The %c conversion specifier won't automatically skip any leading whitespace, so if there's a stray newline in the input stream (from a previous entry, for example) the scanf call will consume it immediately.
One way around the problem is to put a blank space before the conversion specifier in the format string:
scanf(" %c", &c);
The blank in the format string tells scanf to skip leading whitespace, and the first non-whitespace character will be read with the %c conversion specifier.
First of all, avoid scanf(). Using it is not worth the pain.
See: Why does everyone say not to use scanf? What should I use instead?

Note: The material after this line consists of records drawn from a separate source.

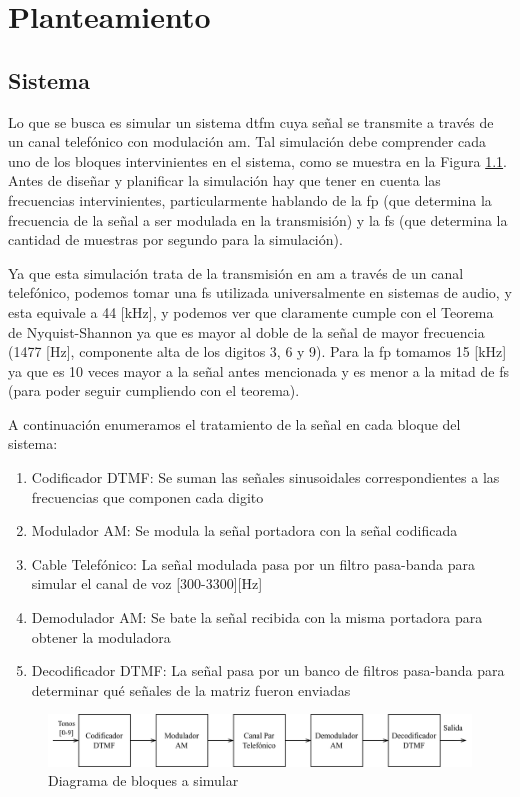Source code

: \chapter{Planteamiento}
\section{Sistema}
Lo que se busca es simular un sistema \gls{dtfm} cuya señal se transmite a través de un canal telefónico con modulación \gls{am}. Tal simulación debe comprender cada uno de los bloques intervinientes en el sistema, como se muestra en la Figura \ref{fig:diagrama_bloques_objetivo}. Antes de diseñar y planificar la simulación hay que tener en cuenta las frecuencias intervinientes, particularmente hablando de la \gls{fp} (que determina la frecuencia de la señal a ser modulada en la transmisión) y la \gls{fs} (que determina la cantidad de muestras por segundo para la simulación).

Ya que esta simulación trata de la transmisión en \gls{am} a través de un canal telefónico, podemos tomar una \gls{fs} utilizada universalmente en sistemas de audio, y esta equivale a 44 [kHz], y podemos ver que claramente cumple con el Teorema de Nyquist-Shannon ya que es mayor al doble de la señal de mayor frecuencia (1477 [Hz], componente alta de los digitos 3, 6 y 9). Para la \gls{fp} tomamos 15 [kHz] ya que es 10 veces mayor a la señal antes mencionada y es menor a la mitad de \gls{fs} (para poder seguir cumpliendo con el teorema).

A continuación enumeramos el tratamiento de la señal en cada bloque del sistema:

\begin{enumerate}
  \item Codificador DTMF: Se suman las señales sinusoidales correspondientes a las frecuencias que componen cada digito
  \item Modulador AM: Se modula la señal portadora con la señal codificada
  \item Cable Telefónico: La señal modulada pasa por un filtro pasa-banda para simular el canal de voz [300-3300][Hz]
  \item Demodulador AM: Se bate la señal recibida con la misma portadora para obtener la moduladora
  \item Decodificador DTMF: La señal pasa por un banco de filtros pasa-banda para determinar qué señales de la matriz fueron enviadas
\end{enumerate}

\begin{figure}[H]
  \centering
  \includegraphics[width=\linewidth]{images/diagramas-bloques.png}
  \caption{Diagrama de bloques a simular}
  \label{fig:diagrama_bloques_objetivo}
\end{figure}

Using a whitespace character in scanf() would ignore any number of whitespace characters left in the input stream, what if you need to read more inputs? Consider:
#include <stdio.h>
int main(void)
{
char ch1, ch2;
scanf("%c", &ch1); /* Leaves the newline in the input */
scanf(" %c", &ch2); /* The leading whitespace ensures it's the
previous newline is ignored */
printf("ch1: %c, ch2: %c\n", ch1, ch2);
/* All good so far */
char ch3;
scanf("%c", &ch3); /* Doesn't read input due to the same problem */
printf("ch3: %c\n", ch3);
return 0;
}
While the 3rd scanf() can be fixed in the same way using a leading whitespace, it's not always going to that simple as above.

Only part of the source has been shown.